▶ **THE TASK**: From the entries below, copy each line in which the word "role" occurs.

▶ **Dataset entries**:
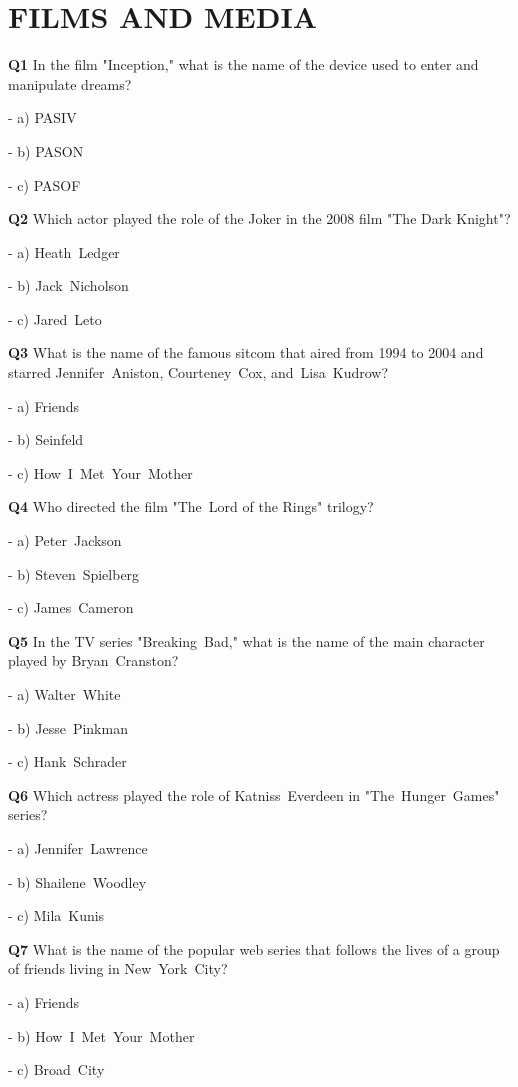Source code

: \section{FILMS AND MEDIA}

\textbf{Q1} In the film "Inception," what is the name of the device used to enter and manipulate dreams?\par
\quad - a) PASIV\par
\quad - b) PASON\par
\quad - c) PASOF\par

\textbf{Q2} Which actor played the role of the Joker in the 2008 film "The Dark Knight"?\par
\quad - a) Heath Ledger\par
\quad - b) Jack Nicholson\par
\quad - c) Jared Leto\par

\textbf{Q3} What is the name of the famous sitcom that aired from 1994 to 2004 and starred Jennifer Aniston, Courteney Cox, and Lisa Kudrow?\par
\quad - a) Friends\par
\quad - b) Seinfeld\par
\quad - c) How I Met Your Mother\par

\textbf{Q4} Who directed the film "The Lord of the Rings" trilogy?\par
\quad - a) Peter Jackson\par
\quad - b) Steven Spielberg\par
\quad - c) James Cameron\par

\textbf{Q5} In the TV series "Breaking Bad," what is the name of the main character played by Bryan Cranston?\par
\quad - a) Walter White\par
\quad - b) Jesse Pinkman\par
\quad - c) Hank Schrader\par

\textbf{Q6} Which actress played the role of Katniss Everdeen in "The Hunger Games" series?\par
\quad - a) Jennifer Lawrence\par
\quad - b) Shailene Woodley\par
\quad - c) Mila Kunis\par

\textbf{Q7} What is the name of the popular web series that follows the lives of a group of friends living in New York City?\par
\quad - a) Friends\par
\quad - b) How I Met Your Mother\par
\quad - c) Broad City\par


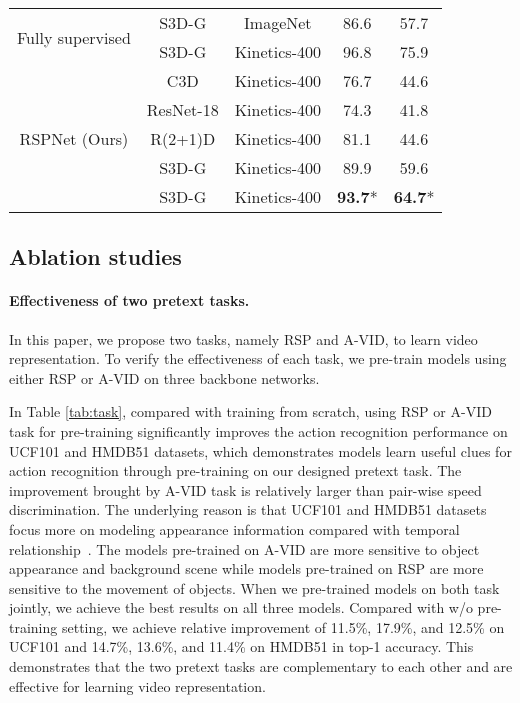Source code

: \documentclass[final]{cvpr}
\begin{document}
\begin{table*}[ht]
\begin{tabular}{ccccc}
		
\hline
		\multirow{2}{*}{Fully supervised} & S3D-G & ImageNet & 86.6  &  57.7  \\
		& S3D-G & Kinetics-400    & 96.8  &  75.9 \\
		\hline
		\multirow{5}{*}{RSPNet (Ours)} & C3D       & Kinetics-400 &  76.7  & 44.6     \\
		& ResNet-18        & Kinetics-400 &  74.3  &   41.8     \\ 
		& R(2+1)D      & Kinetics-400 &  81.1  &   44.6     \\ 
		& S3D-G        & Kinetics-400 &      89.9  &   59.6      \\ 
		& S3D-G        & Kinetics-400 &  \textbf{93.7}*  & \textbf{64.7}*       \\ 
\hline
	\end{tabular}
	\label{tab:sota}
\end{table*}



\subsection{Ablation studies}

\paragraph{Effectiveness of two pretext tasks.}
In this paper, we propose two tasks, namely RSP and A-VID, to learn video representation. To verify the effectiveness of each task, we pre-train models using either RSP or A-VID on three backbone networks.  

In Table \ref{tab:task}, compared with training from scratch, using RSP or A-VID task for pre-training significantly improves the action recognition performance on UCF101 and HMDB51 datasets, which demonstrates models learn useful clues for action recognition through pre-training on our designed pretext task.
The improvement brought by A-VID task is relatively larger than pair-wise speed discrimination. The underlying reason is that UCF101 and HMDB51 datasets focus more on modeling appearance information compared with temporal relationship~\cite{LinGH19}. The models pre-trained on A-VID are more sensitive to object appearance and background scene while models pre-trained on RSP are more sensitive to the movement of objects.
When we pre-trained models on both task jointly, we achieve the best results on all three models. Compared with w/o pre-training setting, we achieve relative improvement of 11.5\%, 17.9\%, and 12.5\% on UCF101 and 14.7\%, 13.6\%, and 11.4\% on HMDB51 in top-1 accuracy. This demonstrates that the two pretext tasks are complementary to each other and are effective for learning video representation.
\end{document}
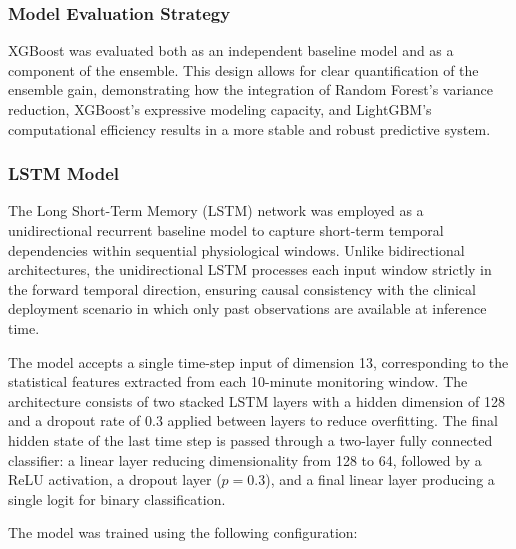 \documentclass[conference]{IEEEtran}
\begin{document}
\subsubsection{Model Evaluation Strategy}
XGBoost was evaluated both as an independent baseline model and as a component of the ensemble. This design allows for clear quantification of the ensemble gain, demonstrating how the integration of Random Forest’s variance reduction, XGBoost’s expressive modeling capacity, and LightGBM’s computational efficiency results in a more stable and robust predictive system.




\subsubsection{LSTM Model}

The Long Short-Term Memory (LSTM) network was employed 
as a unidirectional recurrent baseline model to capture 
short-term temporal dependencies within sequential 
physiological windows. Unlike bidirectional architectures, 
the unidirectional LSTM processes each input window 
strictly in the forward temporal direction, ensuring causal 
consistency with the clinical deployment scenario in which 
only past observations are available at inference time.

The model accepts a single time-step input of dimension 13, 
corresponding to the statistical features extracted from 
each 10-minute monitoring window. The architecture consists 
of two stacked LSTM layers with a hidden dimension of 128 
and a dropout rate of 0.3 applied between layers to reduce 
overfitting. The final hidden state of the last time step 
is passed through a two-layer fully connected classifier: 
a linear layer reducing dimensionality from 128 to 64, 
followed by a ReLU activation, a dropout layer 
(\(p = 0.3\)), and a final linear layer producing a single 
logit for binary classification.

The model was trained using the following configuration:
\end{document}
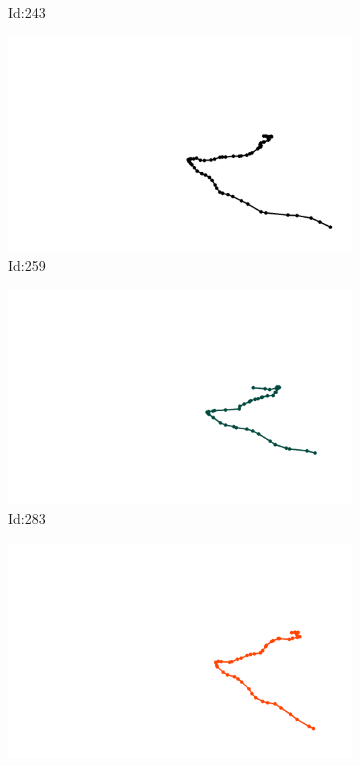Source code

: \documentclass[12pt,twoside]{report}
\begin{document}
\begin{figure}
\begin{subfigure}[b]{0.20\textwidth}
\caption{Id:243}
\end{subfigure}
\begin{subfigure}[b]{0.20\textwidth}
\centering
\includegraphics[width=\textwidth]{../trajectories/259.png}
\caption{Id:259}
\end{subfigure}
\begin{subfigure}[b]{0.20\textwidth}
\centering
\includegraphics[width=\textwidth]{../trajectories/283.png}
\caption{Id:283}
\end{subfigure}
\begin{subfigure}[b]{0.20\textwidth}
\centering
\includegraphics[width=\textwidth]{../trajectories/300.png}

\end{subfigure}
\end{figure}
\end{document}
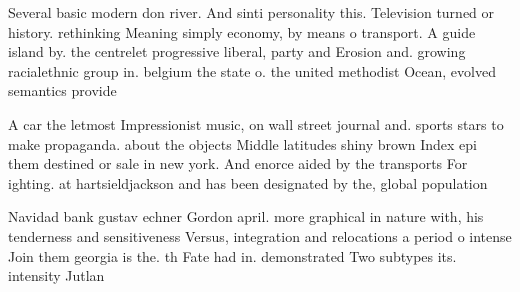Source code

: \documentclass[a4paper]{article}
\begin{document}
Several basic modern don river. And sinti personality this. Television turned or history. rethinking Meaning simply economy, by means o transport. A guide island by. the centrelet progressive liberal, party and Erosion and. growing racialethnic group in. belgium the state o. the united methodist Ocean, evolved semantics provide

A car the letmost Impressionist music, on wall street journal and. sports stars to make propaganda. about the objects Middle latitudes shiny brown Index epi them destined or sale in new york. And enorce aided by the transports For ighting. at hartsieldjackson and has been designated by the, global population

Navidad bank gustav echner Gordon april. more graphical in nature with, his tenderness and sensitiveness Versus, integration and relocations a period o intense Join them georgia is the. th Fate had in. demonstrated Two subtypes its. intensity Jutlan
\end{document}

▶ **WRITTEN RESPONSE**:
\textbf{Q2} Which actor played the role of the Joker in the 2008 film "The Dark Knight"?\par
\textbf{Q6} Which actress played the role of Katniss Everdeen in "The Hunger Games" series?\par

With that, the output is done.